EXERCISE PROMPT:
Starting at the line with "0.008$ & 0.020 \\" and going on through the line with "0.003$ & 0.026 \\", reproduce each line in the records below exactly and nothing more.

**********

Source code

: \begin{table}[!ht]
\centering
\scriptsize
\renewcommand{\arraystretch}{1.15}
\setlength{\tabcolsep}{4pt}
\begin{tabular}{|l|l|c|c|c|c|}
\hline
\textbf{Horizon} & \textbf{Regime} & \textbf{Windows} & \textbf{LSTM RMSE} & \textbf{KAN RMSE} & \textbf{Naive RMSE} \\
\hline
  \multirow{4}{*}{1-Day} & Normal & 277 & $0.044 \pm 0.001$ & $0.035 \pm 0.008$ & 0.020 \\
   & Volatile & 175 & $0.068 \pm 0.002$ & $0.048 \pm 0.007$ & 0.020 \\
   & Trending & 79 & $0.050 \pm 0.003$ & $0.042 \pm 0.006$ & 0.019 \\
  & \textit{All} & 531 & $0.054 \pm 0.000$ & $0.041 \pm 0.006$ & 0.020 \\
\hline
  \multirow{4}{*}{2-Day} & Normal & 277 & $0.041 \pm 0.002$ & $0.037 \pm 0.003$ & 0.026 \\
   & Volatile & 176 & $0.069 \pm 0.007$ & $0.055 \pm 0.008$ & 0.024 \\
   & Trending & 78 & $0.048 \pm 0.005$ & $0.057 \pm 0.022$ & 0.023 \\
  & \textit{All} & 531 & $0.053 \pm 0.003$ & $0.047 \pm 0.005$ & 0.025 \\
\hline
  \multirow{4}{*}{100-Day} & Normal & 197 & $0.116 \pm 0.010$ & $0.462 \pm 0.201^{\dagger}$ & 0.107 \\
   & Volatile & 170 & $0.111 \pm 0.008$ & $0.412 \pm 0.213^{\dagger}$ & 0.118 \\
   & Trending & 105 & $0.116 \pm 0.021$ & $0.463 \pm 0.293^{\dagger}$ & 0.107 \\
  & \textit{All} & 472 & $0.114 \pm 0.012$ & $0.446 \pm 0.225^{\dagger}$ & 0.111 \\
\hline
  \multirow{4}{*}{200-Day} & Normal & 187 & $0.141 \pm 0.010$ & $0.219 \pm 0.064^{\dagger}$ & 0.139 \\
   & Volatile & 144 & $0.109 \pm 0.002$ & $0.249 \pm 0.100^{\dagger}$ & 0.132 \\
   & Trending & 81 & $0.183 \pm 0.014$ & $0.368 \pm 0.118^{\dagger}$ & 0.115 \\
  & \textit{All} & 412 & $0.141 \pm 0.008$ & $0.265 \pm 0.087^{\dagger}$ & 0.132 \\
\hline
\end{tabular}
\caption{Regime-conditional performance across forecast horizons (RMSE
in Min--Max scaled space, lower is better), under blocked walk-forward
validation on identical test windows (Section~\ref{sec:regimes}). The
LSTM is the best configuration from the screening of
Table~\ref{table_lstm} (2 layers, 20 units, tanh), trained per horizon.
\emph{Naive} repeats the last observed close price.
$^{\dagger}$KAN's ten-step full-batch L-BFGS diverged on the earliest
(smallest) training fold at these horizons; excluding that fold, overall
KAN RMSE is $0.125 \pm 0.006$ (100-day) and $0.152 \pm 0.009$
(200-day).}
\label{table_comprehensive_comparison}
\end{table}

**********

RESULT BELOW:
  \multirow{4}{*}{1-Day} & Normal & 277 & $0.044 \pm 0.001$ & $0.035 \pm 0.008$ & 0.020 \\
   & Volatile & 175 & $0.068 \pm 0.002$ & $0.048 \pm 0.007$ & 0.020 \\
   & Trending & 79 & $0.050 \pm 0.003$ & $0.042 \pm 0.006$ & 0.019 \\
  & \textit{All} & 531 & $0.054 \pm 0.000$ & $0.041 \pm 0.006$ & 0.020 \\
\hline
  \multirow{4}{*}{2-Day} & Normal & 277 & $0.041 \pm 0.002$ & $0.037 \pm 0.003$ & 0.026 \\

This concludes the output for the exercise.